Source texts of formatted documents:
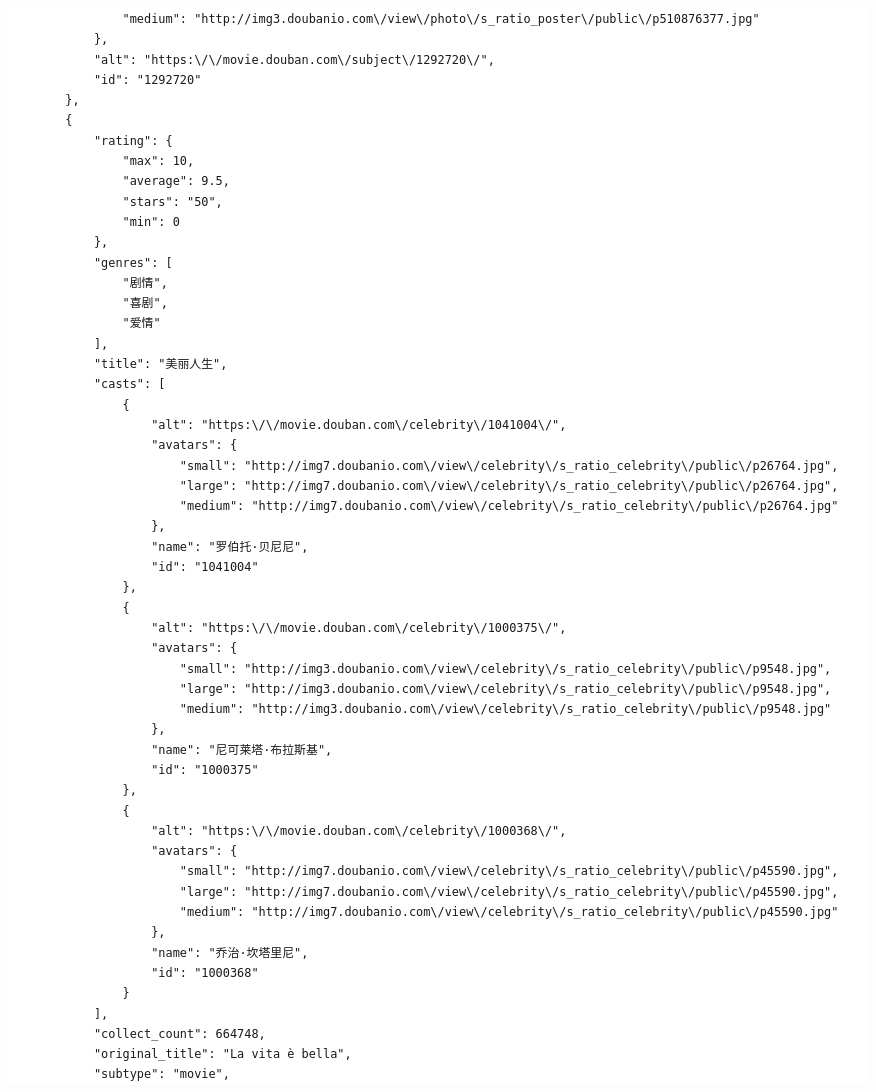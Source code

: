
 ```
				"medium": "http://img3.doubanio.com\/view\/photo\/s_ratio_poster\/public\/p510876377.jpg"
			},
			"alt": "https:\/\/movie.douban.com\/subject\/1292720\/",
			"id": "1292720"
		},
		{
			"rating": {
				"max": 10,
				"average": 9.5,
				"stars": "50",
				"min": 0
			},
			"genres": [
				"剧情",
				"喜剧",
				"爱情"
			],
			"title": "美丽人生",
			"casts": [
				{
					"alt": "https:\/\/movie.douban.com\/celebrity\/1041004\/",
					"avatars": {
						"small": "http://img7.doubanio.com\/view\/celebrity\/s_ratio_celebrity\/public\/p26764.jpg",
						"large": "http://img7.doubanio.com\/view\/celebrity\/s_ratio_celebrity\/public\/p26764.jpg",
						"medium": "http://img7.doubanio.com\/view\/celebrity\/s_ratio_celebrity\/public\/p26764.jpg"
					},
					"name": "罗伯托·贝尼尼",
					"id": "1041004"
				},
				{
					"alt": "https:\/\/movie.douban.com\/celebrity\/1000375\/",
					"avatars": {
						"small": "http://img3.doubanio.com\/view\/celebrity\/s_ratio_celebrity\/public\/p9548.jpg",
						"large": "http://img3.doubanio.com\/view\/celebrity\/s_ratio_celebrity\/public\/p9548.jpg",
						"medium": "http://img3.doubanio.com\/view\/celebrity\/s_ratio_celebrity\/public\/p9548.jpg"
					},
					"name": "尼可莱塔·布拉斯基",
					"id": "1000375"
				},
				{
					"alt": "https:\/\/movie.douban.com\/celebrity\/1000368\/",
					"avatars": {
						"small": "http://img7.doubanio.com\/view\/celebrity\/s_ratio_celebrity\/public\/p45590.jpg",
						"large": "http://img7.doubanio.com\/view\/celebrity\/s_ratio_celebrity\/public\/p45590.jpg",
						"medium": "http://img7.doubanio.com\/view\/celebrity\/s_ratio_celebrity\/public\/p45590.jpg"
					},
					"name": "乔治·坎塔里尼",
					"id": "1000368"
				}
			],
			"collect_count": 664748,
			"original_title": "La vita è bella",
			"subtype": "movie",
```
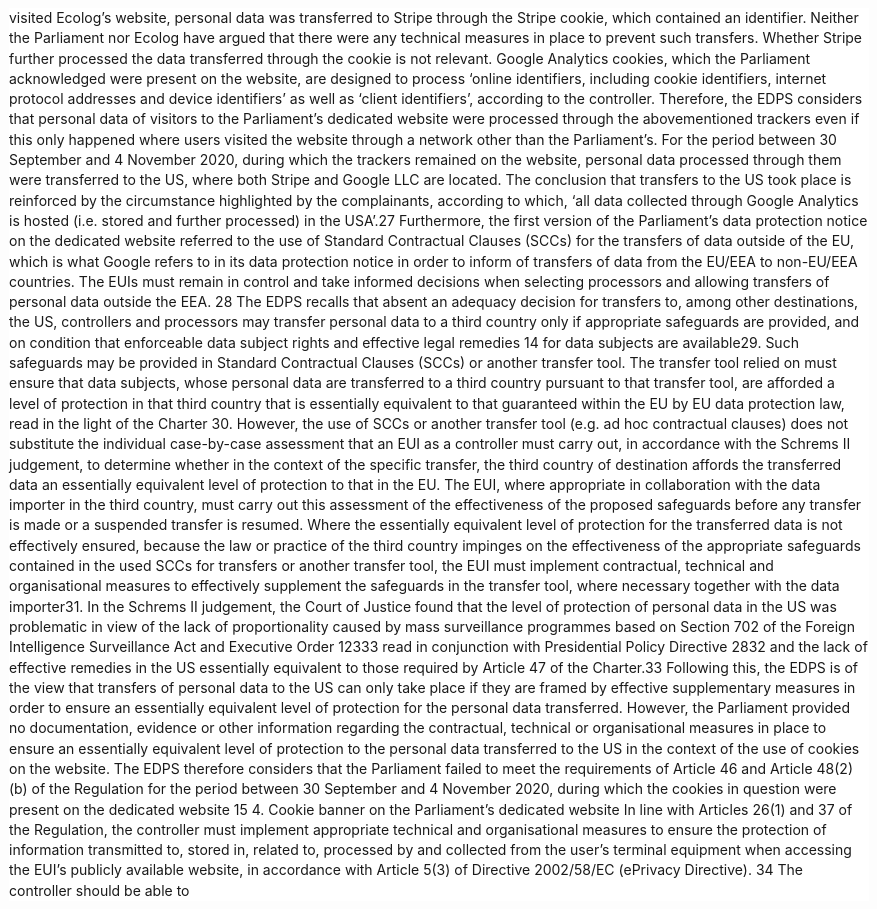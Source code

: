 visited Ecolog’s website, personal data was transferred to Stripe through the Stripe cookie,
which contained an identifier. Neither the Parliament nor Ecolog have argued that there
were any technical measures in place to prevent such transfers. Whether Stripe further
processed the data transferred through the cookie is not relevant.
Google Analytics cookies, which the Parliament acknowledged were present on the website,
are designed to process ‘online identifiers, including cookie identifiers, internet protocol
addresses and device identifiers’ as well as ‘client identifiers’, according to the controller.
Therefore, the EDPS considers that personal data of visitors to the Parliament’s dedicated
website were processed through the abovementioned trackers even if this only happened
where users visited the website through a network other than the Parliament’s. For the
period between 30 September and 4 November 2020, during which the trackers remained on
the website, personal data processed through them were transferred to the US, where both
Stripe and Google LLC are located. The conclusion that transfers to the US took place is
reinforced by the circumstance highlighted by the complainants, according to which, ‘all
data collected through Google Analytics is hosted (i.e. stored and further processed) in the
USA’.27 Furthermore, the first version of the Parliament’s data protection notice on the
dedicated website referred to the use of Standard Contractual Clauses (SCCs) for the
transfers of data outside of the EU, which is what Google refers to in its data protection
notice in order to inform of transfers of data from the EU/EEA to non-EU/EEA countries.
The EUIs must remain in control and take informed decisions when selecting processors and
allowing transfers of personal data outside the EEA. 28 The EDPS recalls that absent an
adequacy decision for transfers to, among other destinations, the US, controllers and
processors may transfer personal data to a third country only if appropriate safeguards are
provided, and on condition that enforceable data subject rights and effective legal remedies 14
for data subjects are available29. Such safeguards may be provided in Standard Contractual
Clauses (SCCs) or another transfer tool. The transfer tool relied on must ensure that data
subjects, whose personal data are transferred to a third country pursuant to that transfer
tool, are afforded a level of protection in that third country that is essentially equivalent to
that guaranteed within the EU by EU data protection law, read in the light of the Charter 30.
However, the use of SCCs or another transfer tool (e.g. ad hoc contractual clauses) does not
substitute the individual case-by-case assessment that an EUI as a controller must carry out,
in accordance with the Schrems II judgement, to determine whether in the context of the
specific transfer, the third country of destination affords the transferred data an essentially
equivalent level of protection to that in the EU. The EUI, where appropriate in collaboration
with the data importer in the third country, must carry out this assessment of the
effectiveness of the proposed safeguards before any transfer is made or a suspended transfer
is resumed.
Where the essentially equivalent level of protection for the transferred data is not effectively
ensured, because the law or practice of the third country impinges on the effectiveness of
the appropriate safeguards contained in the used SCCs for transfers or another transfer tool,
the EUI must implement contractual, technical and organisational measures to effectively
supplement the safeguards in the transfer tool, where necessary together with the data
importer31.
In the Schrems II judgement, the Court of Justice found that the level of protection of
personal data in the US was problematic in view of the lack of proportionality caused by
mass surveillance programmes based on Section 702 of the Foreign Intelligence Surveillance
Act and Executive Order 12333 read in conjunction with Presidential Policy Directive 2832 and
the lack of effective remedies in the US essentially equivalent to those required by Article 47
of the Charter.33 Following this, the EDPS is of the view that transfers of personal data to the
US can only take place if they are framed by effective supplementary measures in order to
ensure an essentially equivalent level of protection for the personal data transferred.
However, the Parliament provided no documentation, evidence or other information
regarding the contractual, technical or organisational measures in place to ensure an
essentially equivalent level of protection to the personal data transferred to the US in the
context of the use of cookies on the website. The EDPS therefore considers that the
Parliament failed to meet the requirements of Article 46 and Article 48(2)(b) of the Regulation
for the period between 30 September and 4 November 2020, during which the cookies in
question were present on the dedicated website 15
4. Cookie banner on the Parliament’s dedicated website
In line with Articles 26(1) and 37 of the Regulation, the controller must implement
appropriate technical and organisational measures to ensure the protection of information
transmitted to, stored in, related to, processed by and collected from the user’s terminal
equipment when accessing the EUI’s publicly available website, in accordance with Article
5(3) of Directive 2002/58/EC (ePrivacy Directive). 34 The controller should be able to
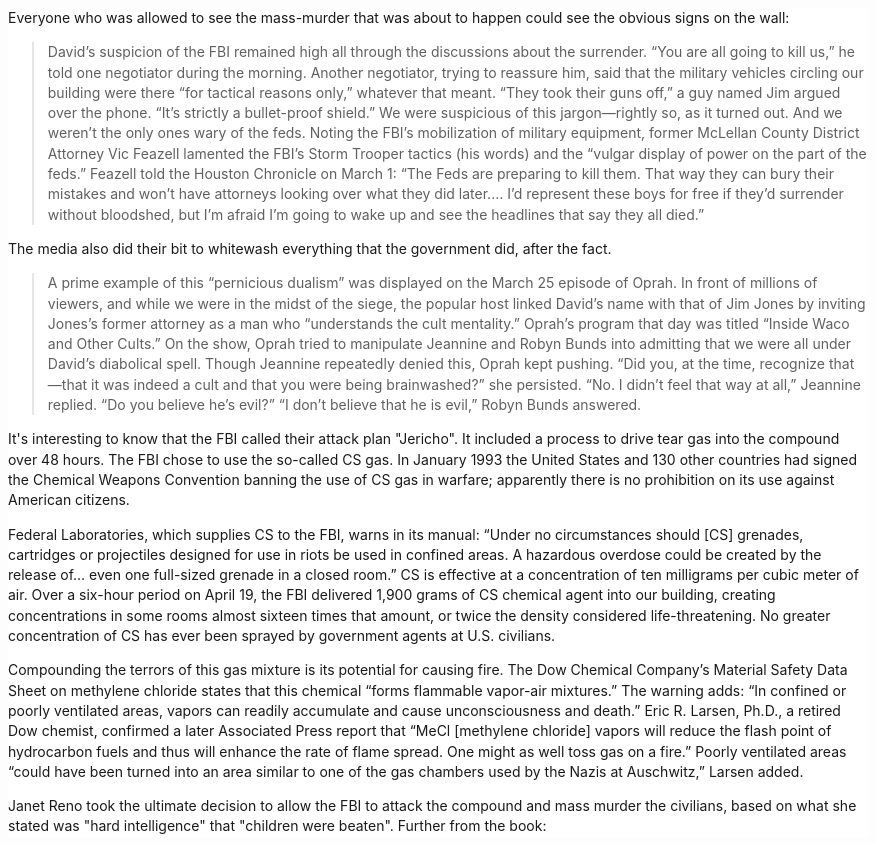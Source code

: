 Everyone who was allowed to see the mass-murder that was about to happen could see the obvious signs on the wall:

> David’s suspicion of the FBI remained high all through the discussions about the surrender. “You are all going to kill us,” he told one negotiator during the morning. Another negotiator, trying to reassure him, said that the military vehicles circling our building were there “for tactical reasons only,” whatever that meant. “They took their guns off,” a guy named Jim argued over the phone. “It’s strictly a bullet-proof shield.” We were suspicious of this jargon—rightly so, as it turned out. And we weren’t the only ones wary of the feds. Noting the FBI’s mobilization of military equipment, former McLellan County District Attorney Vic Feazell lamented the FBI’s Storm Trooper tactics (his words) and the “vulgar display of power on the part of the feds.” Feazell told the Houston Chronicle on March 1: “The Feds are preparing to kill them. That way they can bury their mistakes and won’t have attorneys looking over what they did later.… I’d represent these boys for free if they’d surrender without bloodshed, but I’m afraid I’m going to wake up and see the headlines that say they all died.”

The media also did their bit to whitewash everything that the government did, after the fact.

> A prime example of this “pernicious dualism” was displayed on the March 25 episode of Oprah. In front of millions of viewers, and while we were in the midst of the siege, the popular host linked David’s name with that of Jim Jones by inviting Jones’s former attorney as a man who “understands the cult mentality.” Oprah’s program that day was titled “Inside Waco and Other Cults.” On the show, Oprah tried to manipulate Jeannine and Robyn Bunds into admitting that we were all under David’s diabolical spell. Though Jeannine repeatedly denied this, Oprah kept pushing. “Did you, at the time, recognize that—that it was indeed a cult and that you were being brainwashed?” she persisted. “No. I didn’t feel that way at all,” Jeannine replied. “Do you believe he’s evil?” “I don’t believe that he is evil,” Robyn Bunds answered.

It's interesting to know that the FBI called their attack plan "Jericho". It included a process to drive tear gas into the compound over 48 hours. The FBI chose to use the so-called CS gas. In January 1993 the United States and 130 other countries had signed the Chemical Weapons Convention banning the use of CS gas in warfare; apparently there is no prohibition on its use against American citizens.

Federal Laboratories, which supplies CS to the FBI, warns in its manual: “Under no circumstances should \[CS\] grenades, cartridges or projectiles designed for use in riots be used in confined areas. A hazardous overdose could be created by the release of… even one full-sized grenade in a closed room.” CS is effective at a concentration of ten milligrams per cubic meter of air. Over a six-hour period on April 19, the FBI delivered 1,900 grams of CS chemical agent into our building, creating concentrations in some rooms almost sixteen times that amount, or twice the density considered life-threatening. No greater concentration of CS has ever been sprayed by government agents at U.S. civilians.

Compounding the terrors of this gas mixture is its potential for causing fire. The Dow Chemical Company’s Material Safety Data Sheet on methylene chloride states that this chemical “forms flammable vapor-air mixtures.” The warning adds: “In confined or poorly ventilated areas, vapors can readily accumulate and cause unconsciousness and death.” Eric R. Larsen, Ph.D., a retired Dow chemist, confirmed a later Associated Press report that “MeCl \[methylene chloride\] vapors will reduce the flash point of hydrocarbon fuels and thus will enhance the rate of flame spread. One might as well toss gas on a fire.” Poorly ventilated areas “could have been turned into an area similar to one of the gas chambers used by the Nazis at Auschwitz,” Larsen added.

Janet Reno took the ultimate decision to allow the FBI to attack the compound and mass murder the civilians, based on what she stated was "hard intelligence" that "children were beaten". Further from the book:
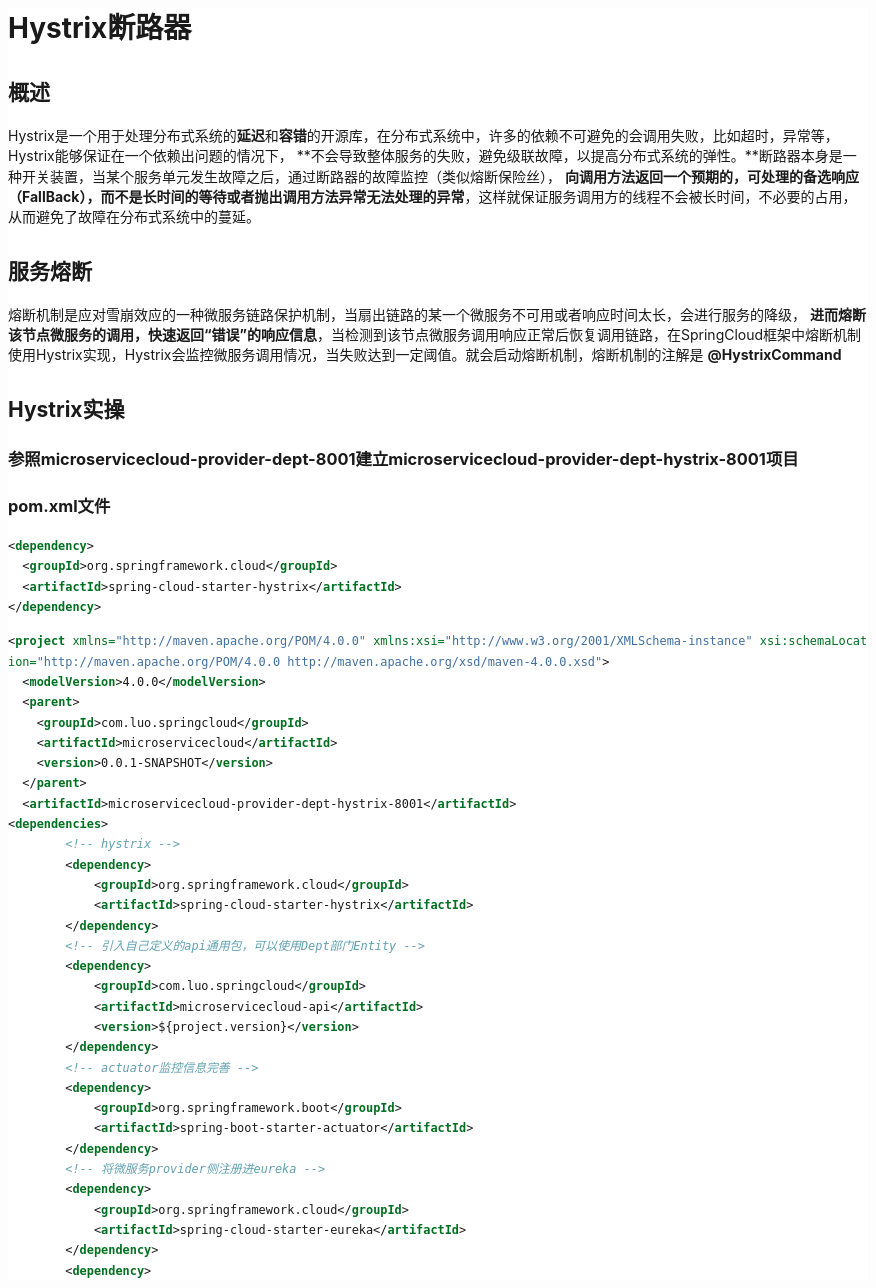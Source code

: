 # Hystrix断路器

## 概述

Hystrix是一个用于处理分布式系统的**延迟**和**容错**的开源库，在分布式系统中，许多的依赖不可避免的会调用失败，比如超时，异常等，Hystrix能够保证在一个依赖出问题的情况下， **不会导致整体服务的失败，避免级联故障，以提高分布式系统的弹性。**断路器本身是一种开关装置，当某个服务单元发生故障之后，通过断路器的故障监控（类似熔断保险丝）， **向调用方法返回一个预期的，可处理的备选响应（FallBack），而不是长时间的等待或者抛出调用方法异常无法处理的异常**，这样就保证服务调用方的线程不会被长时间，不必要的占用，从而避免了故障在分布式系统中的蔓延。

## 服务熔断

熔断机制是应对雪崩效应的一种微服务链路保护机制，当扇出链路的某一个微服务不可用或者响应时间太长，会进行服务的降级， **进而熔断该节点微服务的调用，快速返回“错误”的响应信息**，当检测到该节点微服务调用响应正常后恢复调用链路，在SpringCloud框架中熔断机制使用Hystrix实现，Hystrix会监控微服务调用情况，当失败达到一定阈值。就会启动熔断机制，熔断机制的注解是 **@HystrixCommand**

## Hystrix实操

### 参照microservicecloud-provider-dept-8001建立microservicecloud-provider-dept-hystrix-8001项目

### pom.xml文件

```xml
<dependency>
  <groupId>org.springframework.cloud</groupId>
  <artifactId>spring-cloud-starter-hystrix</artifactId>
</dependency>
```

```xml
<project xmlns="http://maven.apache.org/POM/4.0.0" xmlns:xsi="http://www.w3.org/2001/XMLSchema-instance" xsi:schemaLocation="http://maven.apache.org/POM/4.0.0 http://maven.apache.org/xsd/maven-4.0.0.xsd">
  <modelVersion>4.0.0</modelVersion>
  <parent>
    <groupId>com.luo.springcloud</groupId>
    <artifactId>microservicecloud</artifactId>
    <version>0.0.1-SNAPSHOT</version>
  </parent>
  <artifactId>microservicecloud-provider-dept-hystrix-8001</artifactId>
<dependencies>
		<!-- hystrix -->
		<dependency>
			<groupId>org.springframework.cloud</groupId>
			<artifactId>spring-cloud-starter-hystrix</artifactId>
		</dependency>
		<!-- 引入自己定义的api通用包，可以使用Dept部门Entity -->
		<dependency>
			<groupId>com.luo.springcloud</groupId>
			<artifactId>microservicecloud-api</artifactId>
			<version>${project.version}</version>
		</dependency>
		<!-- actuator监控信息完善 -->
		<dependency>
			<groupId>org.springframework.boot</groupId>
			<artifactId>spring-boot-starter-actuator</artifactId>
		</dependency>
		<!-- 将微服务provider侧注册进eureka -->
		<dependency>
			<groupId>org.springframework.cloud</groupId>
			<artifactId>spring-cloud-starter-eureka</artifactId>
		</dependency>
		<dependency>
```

▸ Work item
The required result is the entries above, printed exactly from the first line through the line with "Google Analytics cookies, which", pictures excluded.

▸ Solution to the problem
Source code

:
 ```
				"medium": "http://img3.doubanio.com\/view\/photo\/s_ratio_poster\/public\/p510876377.jpg"
			},
			"alt": "https:\/\/movie.douban.com\/subject\/1292720\/",
			"id": "1292720"
		},
		{
			"rating": {
				"max": 10,
				"average": 9.5,
				"stars": "50",
				"min": 0
			},
			"genres": [
				"剧情",
				"喜剧",
				"爱情"
			],
			"title": "美丽人生",
			"casts": [
				{
					"alt": "https:\/\/movie.douban.com\/celebrity\/1041004\/",
					"avatars": {
						"small": "http://img7.doubanio.com\/view\/celebrity\/s_ratio_celebrity\/public\/p26764.jpg",
						"large": "http://img7.doubanio.com\/view\/celebrity\/s_ratio_celebrity\/public\/p26764.jpg",
						"medium": "http://img7.doubanio.com\/view\/celebrity\/s_ratio_celebrity\/public\/p26764.jpg"
					},
					"name": "罗伯托·贝尼尼",
					"id": "1041004"
				},
				{
					"alt": "https:\/\/movie.douban.com\/celebrity\/1000375\/",
					"avatars": {
						"small": "http://img3.doubanio.com\/view\/celebrity\/s_ratio_celebrity\/public\/p9548.jpg",
						"large": "http://img3.doubanio.com\/view\/celebrity\/s_ratio_celebrity\/public\/p9548.jpg",
						"medium": "http://img3.doubanio.com\/view\/celebrity\/s_ratio_celebrity\/public\/p9548.jpg"
					},
					"name": "尼可莱塔·布拉斯基",
					"id": "1000375"
				},
				{
					"alt": "https:\/\/movie.douban.com\/celebrity\/1000368\/",
					"avatars": {
						"small": "http://img7.doubanio.com\/view\/celebrity\/s_ratio_celebrity\/public\/p45590.jpg",
						"large": "http://img7.doubanio.com\/view\/celebrity\/s_ratio_celebrity\/public\/p45590.jpg",
						"medium": "http://img7.doubanio.com\/view\/celebrity\/s_ratio_celebrity\/public\/p45590.jpg"
					},
					"name": "乔治·坎塔里尼",
					"id": "1000368"
				}
			],
			"collect_count": 664748,
			"original_title": "La vita è bella",
			"subtype": "movie",
```
Source code

: visited Ecolog’s website, personal data was transferred to Stripe through the Stripe cookie,
which contained an identifier. Neither the Parliament nor Ecolog have argued that there
were any technical measures in place to prevent such transfers. Whether Stripe further
processed the data transferred through the cookie is not relevant.
Google Analytics cookies, which the Parliament acknowledged were present on the website,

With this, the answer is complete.